第1に、高い人口密度が自動車普及を阻害している可能性がある。人口密度が高いほど交通渋滞の深刻化や駐車スペースの不足により、自動車の保有コストが大きく、自動車の普及を妨げると考えられる。過去の研究によれば、東京やスイスにおいては、人口密度と自動車普及率に負の相関関係があることが示されている。これを踏まえ、人口4,000万人以上の国を対象に、自動車普及率を人口密度と1人当たりGDPで回帰したところ、人口密度が100人/㎢大きくなると、自動車普及率は約31台少なくなるという結果が得られた。韓国と台湾における自動車普及率の伸び悩みについても、高い人口密度が寄与していると考えられる。

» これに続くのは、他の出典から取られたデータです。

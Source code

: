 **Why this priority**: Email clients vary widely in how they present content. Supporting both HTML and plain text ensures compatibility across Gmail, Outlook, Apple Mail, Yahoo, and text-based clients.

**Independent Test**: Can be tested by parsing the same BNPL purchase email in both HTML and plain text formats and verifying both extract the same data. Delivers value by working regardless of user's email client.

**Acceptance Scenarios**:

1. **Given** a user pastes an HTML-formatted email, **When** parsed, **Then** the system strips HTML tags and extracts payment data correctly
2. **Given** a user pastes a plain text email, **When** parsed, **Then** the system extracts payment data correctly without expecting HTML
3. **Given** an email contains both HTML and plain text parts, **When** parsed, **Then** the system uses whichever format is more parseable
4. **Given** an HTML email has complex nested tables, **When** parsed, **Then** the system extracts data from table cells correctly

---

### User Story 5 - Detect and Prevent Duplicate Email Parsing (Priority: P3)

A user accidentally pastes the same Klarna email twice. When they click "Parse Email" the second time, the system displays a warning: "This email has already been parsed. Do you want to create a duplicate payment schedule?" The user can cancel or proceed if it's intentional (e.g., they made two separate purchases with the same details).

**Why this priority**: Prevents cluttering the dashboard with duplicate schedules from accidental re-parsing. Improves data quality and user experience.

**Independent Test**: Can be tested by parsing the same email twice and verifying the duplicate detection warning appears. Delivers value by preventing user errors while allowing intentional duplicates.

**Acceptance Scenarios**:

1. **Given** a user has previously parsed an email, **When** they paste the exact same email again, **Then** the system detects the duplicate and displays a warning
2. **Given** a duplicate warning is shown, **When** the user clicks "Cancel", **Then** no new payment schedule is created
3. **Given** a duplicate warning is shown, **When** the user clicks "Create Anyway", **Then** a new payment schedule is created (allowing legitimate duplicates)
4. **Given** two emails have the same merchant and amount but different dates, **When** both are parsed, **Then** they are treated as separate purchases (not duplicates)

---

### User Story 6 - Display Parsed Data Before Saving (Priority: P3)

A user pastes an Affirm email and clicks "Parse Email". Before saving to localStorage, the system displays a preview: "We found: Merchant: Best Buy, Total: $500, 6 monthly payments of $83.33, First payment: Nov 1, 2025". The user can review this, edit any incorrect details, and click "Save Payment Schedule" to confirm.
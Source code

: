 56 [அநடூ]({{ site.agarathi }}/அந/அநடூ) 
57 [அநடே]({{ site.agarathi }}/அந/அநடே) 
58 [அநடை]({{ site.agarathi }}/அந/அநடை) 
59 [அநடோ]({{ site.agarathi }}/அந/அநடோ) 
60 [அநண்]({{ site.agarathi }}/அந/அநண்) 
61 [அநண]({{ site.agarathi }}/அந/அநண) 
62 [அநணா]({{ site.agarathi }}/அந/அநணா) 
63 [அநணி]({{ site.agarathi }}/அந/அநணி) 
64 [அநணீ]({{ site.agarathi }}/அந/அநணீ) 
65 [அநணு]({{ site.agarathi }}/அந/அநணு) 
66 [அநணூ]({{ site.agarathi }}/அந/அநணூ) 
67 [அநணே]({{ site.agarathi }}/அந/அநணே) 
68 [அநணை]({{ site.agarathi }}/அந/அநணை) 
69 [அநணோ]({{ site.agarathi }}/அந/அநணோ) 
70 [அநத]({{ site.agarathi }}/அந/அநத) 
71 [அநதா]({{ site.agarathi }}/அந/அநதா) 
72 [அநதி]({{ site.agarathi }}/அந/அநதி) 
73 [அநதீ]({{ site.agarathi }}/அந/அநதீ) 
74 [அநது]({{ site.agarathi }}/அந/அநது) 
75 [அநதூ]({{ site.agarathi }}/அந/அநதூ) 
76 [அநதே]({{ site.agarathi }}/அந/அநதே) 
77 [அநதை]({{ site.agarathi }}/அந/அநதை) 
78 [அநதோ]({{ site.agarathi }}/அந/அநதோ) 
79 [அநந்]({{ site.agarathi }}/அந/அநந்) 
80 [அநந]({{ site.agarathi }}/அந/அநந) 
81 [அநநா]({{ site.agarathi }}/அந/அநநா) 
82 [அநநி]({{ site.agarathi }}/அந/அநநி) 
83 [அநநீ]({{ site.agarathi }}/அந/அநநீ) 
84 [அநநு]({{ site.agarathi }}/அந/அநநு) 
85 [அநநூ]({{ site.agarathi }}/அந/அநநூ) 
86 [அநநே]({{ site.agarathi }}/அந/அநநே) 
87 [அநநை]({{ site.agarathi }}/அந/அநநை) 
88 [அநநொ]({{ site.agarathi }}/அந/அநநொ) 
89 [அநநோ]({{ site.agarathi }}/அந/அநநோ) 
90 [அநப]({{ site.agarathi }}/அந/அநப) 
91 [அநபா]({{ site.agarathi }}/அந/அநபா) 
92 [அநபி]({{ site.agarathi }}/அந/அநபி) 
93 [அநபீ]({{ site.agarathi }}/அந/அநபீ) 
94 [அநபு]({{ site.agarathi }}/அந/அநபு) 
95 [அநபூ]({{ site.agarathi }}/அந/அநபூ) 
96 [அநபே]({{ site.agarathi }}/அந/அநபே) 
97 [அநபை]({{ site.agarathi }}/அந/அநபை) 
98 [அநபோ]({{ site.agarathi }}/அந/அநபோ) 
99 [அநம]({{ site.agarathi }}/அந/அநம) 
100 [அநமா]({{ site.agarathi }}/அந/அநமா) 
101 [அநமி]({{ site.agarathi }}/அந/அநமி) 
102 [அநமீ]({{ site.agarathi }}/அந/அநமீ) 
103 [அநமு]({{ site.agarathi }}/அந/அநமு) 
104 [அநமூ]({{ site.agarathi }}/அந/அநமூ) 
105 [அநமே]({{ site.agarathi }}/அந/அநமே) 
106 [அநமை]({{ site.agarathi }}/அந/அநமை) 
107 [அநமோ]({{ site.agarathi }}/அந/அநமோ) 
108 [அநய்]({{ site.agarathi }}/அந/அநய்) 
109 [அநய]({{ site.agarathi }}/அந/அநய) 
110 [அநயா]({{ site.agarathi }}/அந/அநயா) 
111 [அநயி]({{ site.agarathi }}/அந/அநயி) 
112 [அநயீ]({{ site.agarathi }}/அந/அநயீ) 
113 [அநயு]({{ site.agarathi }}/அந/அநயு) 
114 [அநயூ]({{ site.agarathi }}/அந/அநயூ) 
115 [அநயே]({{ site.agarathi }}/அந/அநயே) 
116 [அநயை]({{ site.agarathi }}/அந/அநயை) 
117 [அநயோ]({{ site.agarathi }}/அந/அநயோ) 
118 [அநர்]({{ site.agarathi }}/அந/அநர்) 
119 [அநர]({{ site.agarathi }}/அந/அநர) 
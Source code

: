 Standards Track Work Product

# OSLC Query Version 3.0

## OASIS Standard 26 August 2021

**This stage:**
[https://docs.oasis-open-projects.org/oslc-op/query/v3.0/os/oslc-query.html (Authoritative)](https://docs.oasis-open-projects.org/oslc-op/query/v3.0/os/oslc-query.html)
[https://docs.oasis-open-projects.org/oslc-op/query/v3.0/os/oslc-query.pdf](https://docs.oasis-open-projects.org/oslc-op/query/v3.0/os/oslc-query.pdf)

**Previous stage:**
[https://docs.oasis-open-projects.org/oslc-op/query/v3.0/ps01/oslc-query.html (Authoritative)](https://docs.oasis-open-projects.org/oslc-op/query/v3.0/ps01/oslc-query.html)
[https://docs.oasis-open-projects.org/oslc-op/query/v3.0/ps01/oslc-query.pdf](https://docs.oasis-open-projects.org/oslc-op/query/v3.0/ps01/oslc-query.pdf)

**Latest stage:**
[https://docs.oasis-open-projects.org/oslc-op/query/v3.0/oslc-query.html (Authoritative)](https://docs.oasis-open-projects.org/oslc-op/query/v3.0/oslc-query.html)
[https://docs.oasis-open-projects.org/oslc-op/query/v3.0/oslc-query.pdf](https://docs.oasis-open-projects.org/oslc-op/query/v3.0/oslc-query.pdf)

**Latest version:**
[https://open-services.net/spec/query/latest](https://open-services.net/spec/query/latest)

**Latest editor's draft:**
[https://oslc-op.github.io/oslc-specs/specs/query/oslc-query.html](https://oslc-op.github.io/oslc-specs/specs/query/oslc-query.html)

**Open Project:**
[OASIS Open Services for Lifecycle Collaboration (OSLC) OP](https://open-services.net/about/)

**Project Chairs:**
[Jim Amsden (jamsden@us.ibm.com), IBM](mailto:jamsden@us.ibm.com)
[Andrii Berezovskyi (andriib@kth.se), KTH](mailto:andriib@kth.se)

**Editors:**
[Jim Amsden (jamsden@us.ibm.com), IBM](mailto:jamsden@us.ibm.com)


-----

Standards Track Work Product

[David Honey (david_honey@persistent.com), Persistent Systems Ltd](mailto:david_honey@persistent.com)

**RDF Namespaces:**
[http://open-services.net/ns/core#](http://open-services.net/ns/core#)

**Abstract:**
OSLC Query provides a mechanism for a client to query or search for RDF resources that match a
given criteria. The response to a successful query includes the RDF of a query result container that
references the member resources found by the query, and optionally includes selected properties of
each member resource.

インドとインドネシアは、韓国と台湾よりも人口密度が高い都市を複数抱えており、そうした地域を中心に自動車普及率が構造的に下押しされていると考えられる。これは、両国の自動二輪車の販売が自動車に比べて堅調な理由でもあると考えられる。自動二輪車は、交通渋滞を回避しやすいほか、大きな駐車スペースも不要であることから、多くの消費者が移動・運搬手段として自動二輪車を選択しているとみられる。実際に、人口密度が高い台湾においては、自動車普及率が低迷する一方で、自動二輪車の普及率が非常に高い。台湾と同様に、インド、インドネシアにおいても、自動二輪車が選ばれやすい構造であると言える。

高い人口密度による下押し効果が続けば、両国の自動車市場の規模は長期的に制約されるおそれがある。所得、人口の展望を基にインドとインドネシアの長期的な自動車市場の規模を推計したところ、自動車普及率が韓国・台湾の平均(426.7台)で頭打ちになった場合、日本・米国の平均(729.0台)に到達した場合に比べて、2050年時点の自動車販売台数は4割程度少なくなる結果となった。これは、アジア地域全体の経済成長に大きなインパクトを及ぼすとともに、両国自動車市場の成長に期待を寄せる日本にとっても看過できない違いであると言える。